- _SOURCE MATERIAL_
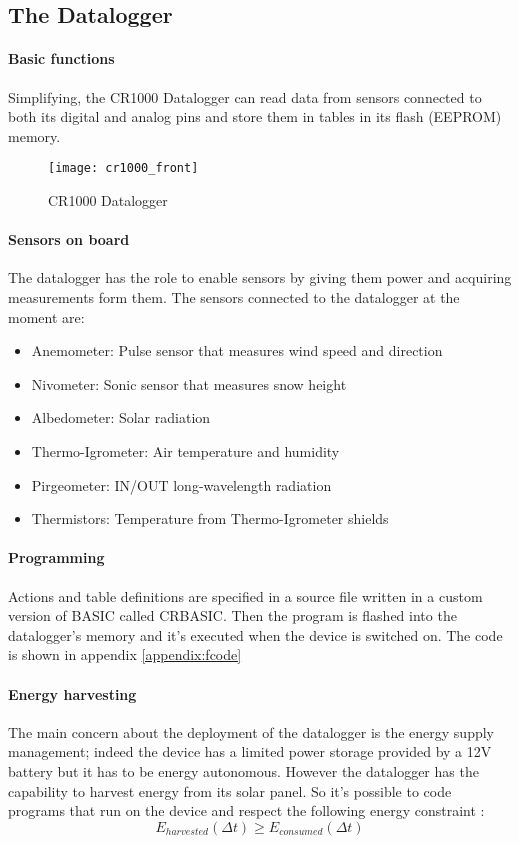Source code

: \subsection{The Datalogger}
\paragraph{Basic functions \cite{cmp1}}
Simplifying, the CR1000 Datalogger can read data from sensors connected to both its digital and analog pins and store them in tables in its flash (EEPROM) memory.
\begin{figure}
	\centering
	\texttt{[image: cr1000\_front]}
	\caption{CR1000 Datalogger}
	\label{fig:cr1000}
\end{figure}
\paragraph{Sensors on board \cite{avv1}}
The datalogger has the role to enable sensors by giving them power and acquiring measurements form them. The sensors connected to the datalogger at the moment are:
\begin{itemize}
    \item Anemometer: Pulse sensor that measures wind speed and direction
    \item Nivometer: Sonic sensor that measures snow height
    \item Albedometer: Solar radiation
    \item Thermo-Igrometer: Air temperature and humidity
    \item Pirgeometer: IN/OUT long-wavelength radiation
    \item Thermistors: Temperature from Thermo-Igrometer shields
\end{itemize}
\paragraph{Programming}
Actions and table definitions are specified in a source file written in a custom version of BASIC called CRBASIC. Then the program is flashed into the datalogger's memory and it's executed when the device is switched on. The code is shown in appendix \ref{appendix:fcode}
\paragraph{Energy harvesting}
The main concern about the deployment of the datalogger is the energy supply management; indeed the device has a limited power storage provided by a 12V battery but it has to be energy autonomous. However the datalogger has the capability to harvest energy from its solar panel. So it's possible to code programs that run on the device and respect the following energy constraint \cite{avv1}:
\begin{equation}
    E_{harvested}(\Delta t) \geq E_{consumed}(\Delta t)
\end{equation}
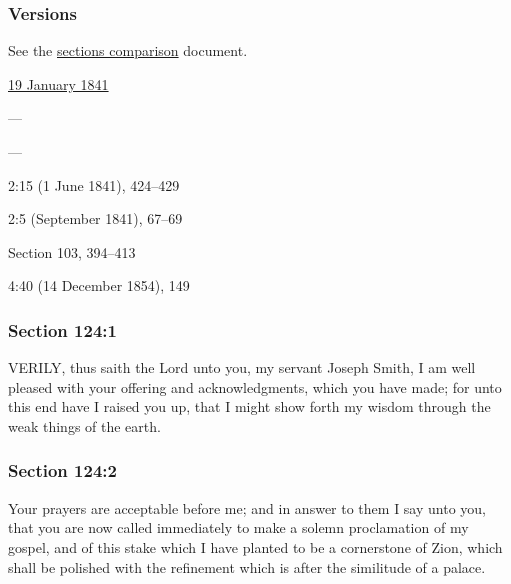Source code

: 	\subsubsection{Versions}
		\label{DC124-V}
		
		See the \href{https://drive.google.com/file/d/1goAvNz8jS4R8slYfMG_db55Ty2z_vmgK/view?usp=sharing}{sections comparison} document.
	
		\begin{compactdesc}
			\item[JSP] \hyperref[EMS-1841-JS-19-JAN-1841]{19 January 1841}
			\item[BC] ---
			\item[DC 1835] ---
			\item[TS] 2:15 (1 June 1841), 424--429
			\item[MS] 2:5 (September 1841), 67--69
			\item[DC 1844] Section 103, 394--413
			\item[DN] 4:40 (14 December 1854), 149
		\end{compactdesc}

	\subsubsection{Section 124:1} %
		\label{DC124-1}

		VERILY, thus saith the Lord unto you, my servant Joseph Smith, I am well pleased with your offering and acknowledgments, which you have made; for unto this end have I raised you up, that I might show forth my wisdom through the weak things of the earth.


	\subsubsection{Section 124:2} %
		\label{DC124-2}

		Your prayers are acceptable before me; and in answer to them I say unto you, that you are now called immediately to make a solemn proclamation of my gospel, and of this stake which I have planted to be a cornerstone of Zion, which shall be polished with the refinement which is after the similitude of a palace.

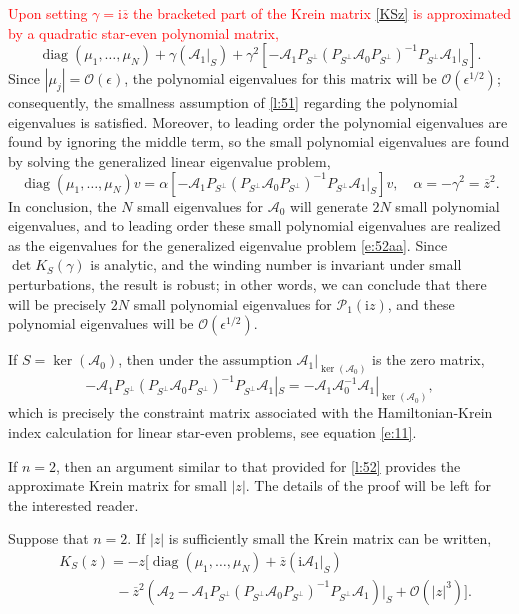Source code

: \documentclass[review,onefignum,onetabnum]{siamart171218}
\def\det{\mathop\mathrm{det}\nolimits}
\def\diag{\mathop\mathrm{diag}\nolimits}
\def\ker{\mathop\mathrm{ker}\nolimits}
\newcommand{\rmi}{\mathrm{i}}
\newcommand{\calA}{\mathcal{A}}
\newcommand{\calO}{\mathcal{O}}
\newcommand{\calP}{\mathcal{P}}
\newcommand{\vK}{\bm{\mathit{K}}}
\newcommand{\vv}{\bm{\mathit{v}}}
\newcommand{\revised}[1]{ \textcolor{red}{#1} }
\begin{document}
\revised{
Upon setting $\gamma=\rmi\overline{z}$ the bracketed part of the Krein matrix \cref{KSz} is approximated by a quadratic star-even polynomial matrix,
}
\[
\diag(\mu_1,\dots,\mu_N)+\gamma\left(\calA_1|_S\right)+
\gamma^2
\left[-\calA_1P_{S^\perp}\left(P_{S^\perp}\calA_0P_{S^\perp}\right)^{-1}P_{S^\perp}\calA_1|_S\right].
\]
Since $|\mu_j|=\calO(\epsilon)$, the polynomial eigenvalues for this matrix will be $\calO(\epsilon^{1/2})$; consequently, the smallness assumption of \cref{l:51} regarding the polynomial eigenvalues is satisfied. Moreover, to leading order the polynomial eigenvalues are found by ignoring the middle term, so the small polynomial eigenvalues are found by solving the generalized linear eigenvalue problem,
\begin{equation}\label{e:52aa}
\diag(\mu_1,\dots,\mu_N)\vv=\alpha
\left[-\calA_1P_{S^\perp}\left(P_{S^\perp}\calA_0P_{S^\perp}\right)^{-1}P_{S^\perp}\calA_1|_S\right]\vv,\quad
\alpha=-\gamma^2=\overline{z}^2.
\end{equation}
In conclusion, the $N$ small eigenvalues for $\calA_0$ will generate $2N$ small polynomial eigenvalues, and to leading order these small polynomial eigenvalues are realized as the eigenvalues for the generalized eigenvalue problem \cref{e:52aa}. Since $\det\vK_S(\gamma)$ is analytic, and the winding number is invariant under small perturbations, the result is robust; in other words, we can conclude that there will be precisely $2N$ small polynomial eigenvalues for $\calP_1(\rmi z)$, and these polynomial eigenvalues will be $\calO(\epsilon^{1/2})$.

\begin{remark}
If $S=\ker(\calA_0)$, then under the assumption $\calA_1|_{\ker(\calA_0)}$ is the zero matrix,
\[
-\calA_1P_{S^\perp}\left(P_{S^\perp}\calA_0P_{S^\perp}\right)^{-1}P_{S^\perp}\calA_1|_S=
-\calA_1\calA_0^{-1}\calA_1|_{\ker(\calA_0)},
\]
which is precisely the constraint matrix associated with the Hamiltonian-Krein index calculation for linear star-even problems, see equation \cref{e:11}.
\end{remark}

If $n=2$, then an argument similar to that provided for \cref{l:52} provides the approximate Krein matrix for small $|z|$.  The details of the proof will be left for the interested reader.

\begin{lemma}\label{l:53}
Suppose that $n=2$. If $|z|$ is sufficiently small the Krein matrix can be written,
\[
\begin{aligned}
&\vK_S(z)=-z\Big[\diag(\mu_1,\dots,\mu_N)+\overline{z}\left(\rmi\calA_1|_S\right)\\
&\qquad\qquad
-\overline{z}^2\left(\calA_2-
\calA_1P_{S^\perp}\left(P_{S^\perp}\calA_0P_{S^\perp}\right)^{-1}P_{S^\perp}\calA_1\right)|_S
+\calO(|z|^3)\Big].
\end{aligned}
\]
\end{lemma}
\end{document}
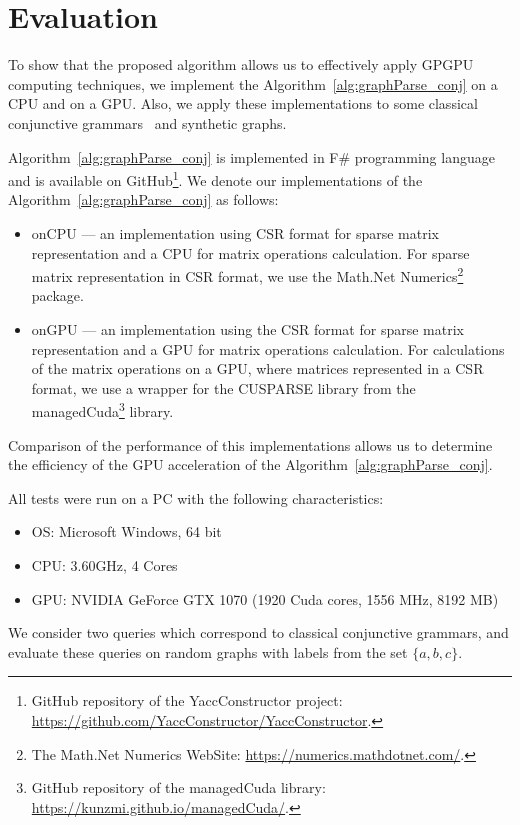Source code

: \section{Evaluation} \label{section_evaluation}
To show that the proposed algorithm allows us to effectively apply GPGPU computing techniques, we implement the Algorithm~\ref{alg:graphParse_conj} on a CPU and on a GPU. Also, we apply these implementations to some classical conjunctive grammars~\cite{okhotin2001conjunctive} and synthetic graphs.

Algorithm~\ref{alg:graphParse_conj} is implemented in F\# programming language~\cite{fsharp} and is available on GitHub\footnote{GitHub repository of the YaccConstructor project: \url{https://github.com/YaccConstructor/YaccConstructor}.}. We denote our implementations of the Algorithm~\ref{alg:graphParse_conj} as follows:
\begin{itemize}
    \item onCPU --- an implementation using CSR format for sparse matrix representation and a CPU for matrix operations calculation. For sparse matrix representation in CSR format, we use the Math.Net Numerics\footnote{The Math.Net Numerics WebSite: \url{https://numerics.mathdotnet.com/}.} package.
    \item onGPU --- an implementation using the CSR format for sparse matrix representation and a GPU for matrix operations calculation. For calculations of the matrix operations on a GPU, where matrices represented in a CSR format, we use a wrapper for the CUSPARSE library from the managedCuda\footnote{GitHub repository of the managedCuda library: \url{https://kunzmi.github.io/managedCuda/}.} library.
\end{itemize}

Comparison of the performance of this implementations allows us to determine the efficiency of the GPU acceleration of the Algorithm~\ref{alg:graphParse_conj}.

All tests were run on a PC with the following characteristics:
\begin{itemize}
    \item OS: Microsoft Windows, 64 bit
    \item CPU: 3.60GHz, 4 Cores
    \item GPU: NVIDIA GeForce GTX 1070 (1920 Cuda cores, 1556 MHz, 8192 MB)
\end{itemize}

We consider two queries which correspond to classical conjunctive grammars, and evaluate these queries on random graphs with labels from the set $\{a,b,c\}$.

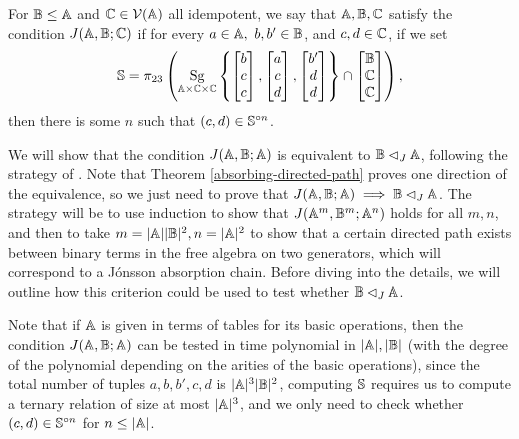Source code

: \documentclass[letterpaper,11pt]{article}
\DeclareMathOperator{\Sg}{Sg}
\begin{document}
\begin{defn} For $\mathbb{B} \le \mathbb{A}$ and $\mathbb{C} \in \mathcal{V}(\mathbb{A})$ all idempotent, we say that $\mathbb{A},\mathbb{B},\mathbb{C}$ satisfy the condition $J(\mathbb{A},\mathbb{B};\mathbb{C})$ if for every $a \in \mathbb{A},\ b, b' \in \mathbb{B}$, and $c,d \in \mathbb{C}$, if we set
\[
\bS = \pi_{23}\left(\Sg_{\bA\times\bC\times\bC}\left\{\begin{bmatrix}b\\ c\\ c\end{bmatrix},\begin{bmatrix}a\\ c\\ d\end{bmatrix}, \begin{bmatrix}b'\\ d\\ d\end{bmatrix}\right\} \cap \begin{bmatrix} \bB\\ \bC\\ \bC \end{bmatrix}\right),
\]
then there is some $n$ such that $(c,d) \in \mathbb{S}^{\circ n}$.
\end{defn}

We will show that the condition $J(\mathbb{A},\mathbb{B};\mathbb{A})$ is equivalent to $\mathbb{B} \lhd_J \mathbb{A}$, following the strategy of \cite{deciding-absorption}. Note that Theorem \ref{absorbing-directed-path} proves one direction of the equivalence, so we just need to prove that $J(\mathbb{A},\mathbb{B};\mathbb{A}) \implies \mathbb{B} \lhd_J \mathbb{A}$. The strategy will be to use induction to show that $J(\mathbb{A}^m,\mathbb{B}^m;\mathbb{A}^n)$ holds for all $m,n$, and then to take $m = |\mathbb{A}||\mathbb{B}|^2, n = |\mathbb{A}|^2$ to show that a certain directed path exists between binary terms in the free algebra on two generators, which will correspond to a J\'onsson absorption chain. Before diving into the details, we will outline how this criterion could be used to test whether $\mathbb{B} \lhd_J \mathbb{A}$.

Note that if $\mathbb{A}$ is given in terms of tables for its basic operations, then the condition $J(\mathbb{A},\mathbb{B};\mathbb{A})$ can be tested in time polynomial in $|\mathbb{A}|, |\mathbb{B}|$ (with the degree of the polynomial depending on the arities of the basic operations), since the total number of tuples $a,b,b',c,d$ is $|\mathbb{A}|^3|\mathbb{B}|^2$, computing $\mathbb{S}$ requires us to compute a ternary relation of size at most $|\mathbb{A}|^3$, and we only need to check whether $(c,d) \in \mathbb{S}^{\circ n}$ for $n \le |\mathbb{A}|$.
\end{document}
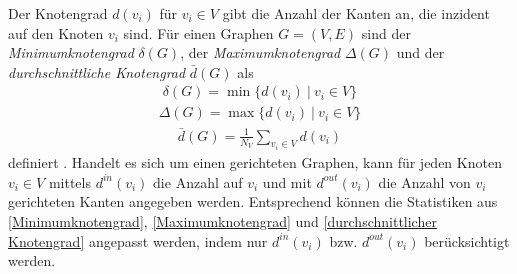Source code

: \documentclass[12pt, a4paper]{report}
\begin{document}
Der Knotengrad $d(v_i)$ für $v_i \in V$ gibt die Anzahl der Kanten an, die inzident auf den Knoten $v_i$ sind. Für einen Graphen $G=(V,E)$ sind der \textit{Minimumknotengrad} $\delta(G)$, der \textit{Maximumknotengrad} $\Delta(G)$ und der \textit{durchschnittliche Knotengrad} $\bar{d}(G)$ als
\begin{align}
\delta(G)=\min\{d(v_i) \ | \ v_i \in V\}\label{Minimumknotengrad}
\end{align}
\begin{align}
\Delta(G)=\max\{d(v_i) \ | \ v_i \in V\}\label{Maximumknotengrad}
\end{align}
\begin{align}
\bar{d}(G)=\frac{1}{N_V}\sum_{v_i \in V}d(v_i)\label{durchschnittlicher Knotengrad}
\end{align}
definiert \cite{diestel2006graph}. Handelt es sich um einen gerichteten Graphen, kann für jeden Knoten $v_i \in V$ mittels $d^{in}(v_i)$ die Anzahl auf $v_i$ und mit $d^{out}(v_i)$ die Anzahl von $v_i$ gerichteten Kanten angegeben werden. Entsprechend können die Statistiken aus \eqref{Minimumknotengrad}, \eqref{Maximumknotengrad} und \eqref{durchschnittlicher Knotengrad} angepasst werden, indem nur $d^{in}(v_i)$ bzw. $d^{out}(v_i)$ berücksichtigt werden.\\
\end{document}
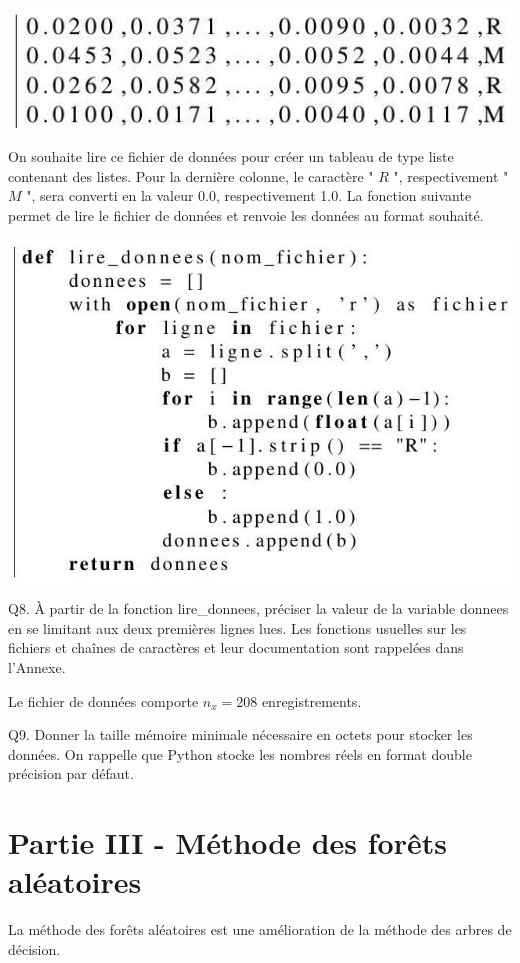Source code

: \documentclass[10pt]{article}
\begin{document}
\includegraphics[max width=\textwidth]{2022_02_02_1af495ea60fb42b668bfg-07}

On souhaite lire ce fichier de données pour créer un tableau de type liste contenant des listes. Pour la dernière colonne, le caractère " $R$ ", respectivement " $M$ ", sera converti en la valeur $0.0$, respectivement 1.0. La fonction suivante permet de lire le fichier de données et renvoie les données au format souhaité.

\includegraphics[max width=\textwidth]{2022_02_02_1af495ea60fb42b668bfg-07(1)}

Q8. À partir de la fonction lire\_donnees, préciser la valeur de la variable donnees en se limitant aux deux premières lignes lues. Les fonctions usuelles sur les fichiers et chaînes de caractères et leur documentation sont rappelées dans l'Annexe.

Le fichier de données comporte $n_{x}=208$ enregistrements.

Q9. Donner la taille mémoire minimale nécessaire en octets pour stocker les données. On rappelle que Python stocke les nombres réels en format double précision par défaut.

\section{Partie III - Méthode des forêts aléatoires}
La méthode des forêts aléatoires est une amélioration de la méthode des arbres de décision.
\end{document}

- _YOUR OBJECTIVE_
Repeat word for word the lines above, from the first entry through the line containing "(September 1841), 67--69", with both ends kept and the pictures dropped.

- _FINAL ANSWER_
Source code

: \subsection{The Datalogger}
\paragraph{Basic functions \cite{cmp1}}
Simplifying, the CR1000 Datalogger can read data from sensors connected to both its digital and analog pins and store them in tables in its flash (EEPROM) memory.
\begin{figure}
	\centering
	\texttt{[image: cr1000\_front]}
	\caption{CR1000 Datalogger}
	\label{fig:cr1000}
\end{figure}
\paragraph{Sensors on board \cite{avv1}}
The datalogger has the role to enable sensors by giving them power and acquiring measurements form them. The sensors connected to the datalogger at the moment are:
\begin{itemize}
    \item Anemometer: Pulse sensor that measures wind speed and direction
    \item Nivometer: Sonic sensor that measures snow height
    \item Albedometer: Solar radiation
    \item Thermo-Igrometer: Air temperature and humidity
    \item Pirgeometer: IN/OUT long-wavelength radiation
    \item Thermistors: Temperature from Thermo-Igrometer shields
\end{itemize}
\paragraph{Programming}
Actions and table definitions are specified in a source file written in a custom version of BASIC called CRBASIC. Then the program is flashed into the datalogger's memory and it's executed when the device is switched on. The code is shown in appendix \ref{appendix:fcode}
\paragraph{Energy harvesting}
The main concern about the deployment of the datalogger is the energy supply management; indeed the device has a limited power storage provided by a 12V battery but it has to be energy autonomous. However the datalogger has the capability to harvest energy from its solar panel. So it's possible to code programs that run on the device and respect the following energy constraint \cite{avv1}:
\begin{equation}
    E_{harvested}(\Delta t) \geq E_{consumed}(\Delta t)
\end{equation}
Source code

: 	\subsubsection{Versions}
		\label{DC124-V}
		
		See the \href{https://drive.google.com/file/d/1goAvNz8jS4R8slYfMG_db55Ty2z_vmgK/view?usp=sharing}{sections comparison} document.
	
		\begin{compactdesc}
			\item[JSP] \hyperref[EMS-1841-JS-19-JAN-1841]{19 January 1841}
			\item[BC] ---
			\item[DC 1835] ---
			\item[TS] 2:15 (1 June 1841), 424--429
			\item[MS] 2:5 (September 1841), 67--69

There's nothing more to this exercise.